# What is needed:
Would you output the following records verbatim and skip the images in them?

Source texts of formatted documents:
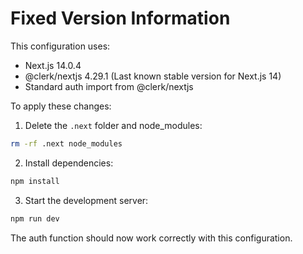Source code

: # Fixed Version Information

This configuration uses:
- Next.js 14.0.4
- @clerk/nextjs 4.29.1 (Last known stable version for Next.js 14)
- Standard auth import from @clerk/nextjs

To apply these changes:

1. Delete the `.next` folder and node_modules:
```bash
rm -rf .next node_modules
```

2. Install dependencies:
```bash
npm install
```

3. Start the development server:
```bash
npm run dev
```

The auth function should now work correctly with this configuration.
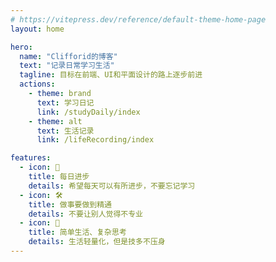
 ```yaml
---
# https://vitepress.dev/reference/default-theme-home-page
layout: home

hero:
  name: "Clifforid的博客"
  text: "记录日常学习生活"
  tagline: 目标在前端、UI和平面设计的路上逐步前进
  actions:
    - theme: brand
      text: 学习日记
      link: /studyDaily/index
    - theme: alt
      text: 生活记录
      link: /lifeRecording/index

features:
  - icon: 📅
    title: 每日进步
    details: 希望每天可以有所进步，不要忘记学习
  - icon: 🛠️
    title: 做事要做到精通
    details: 不要让别人觉得不专业
  - icon: 🔭
    title: 简单生活、复杂思考
    details: 生活轻量化，但是技多不压身
---
```


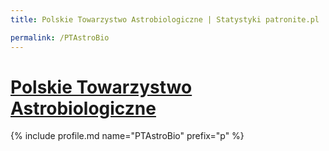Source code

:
 ```yaml
---
title: Polskie Towarzystwo Astrobiologiczne | Statystyki patronite.pl | Patromierz

permalink: /PTAstroBio
---
```


# [Polskie Towarzystwo Astrobiologiczne](https://patronite.pl/PTAstroBio)

{% include profile.md name="PTAstroBio" prefix="p" %}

# Exercise solution:
Source code

: # Fixed Version Information

This configuration uses:
- Next.js 14.0.4
- @clerk/nextjs 4.29.1 (Last known stable version for Next.js 14)
- Standard auth import from @clerk/nextjs

To apply these changes:

1. Delete the `.next` folder and node_modules:
```bash
rm -rf .next node_modules
```

2. Install dependencies:
```bash
npm install
```

3. Start the development server:
```bash
npm run dev
```

The auth function should now work correctly with this configuration.
 ```yaml
---
# https://vitepress.dev/reference/default-theme-home-page
layout: home

hero:
  name: "Clifforid的博客"
  text: "记录日常学习生活"
  tagline: 目标在前端、UI和平面设计的路上逐步前进
  actions:
    - theme: brand
      text: 学习日记
      link: /studyDaily/index
    - theme: alt
      text: 生活记录
      link: /lifeRecording/index

features:
  - icon: 📅
    title: 每日进步
    details: 希望每天可以有所进步，不要忘记学习
  - icon: 🛠️
    title: 做事要做到精通
    details: 不要让别人觉得不专业
  - icon: 🔭
    title: 简单生活、复杂思考
    details: 生活轻量化，但是技多不压身
---
```


Source code

:
 ```yaml
---
title: Polskie Towarzystwo Astrobiologiczne | Statystyki patronite.pl | Patromierz

permalink: /PTAstroBio
---
```


# [Polskie Towarzystwo Astrobiologiczne](https://patronite.pl/PTAstroBio)

{% include profile.md name="PTAstroBio" prefix="p" %}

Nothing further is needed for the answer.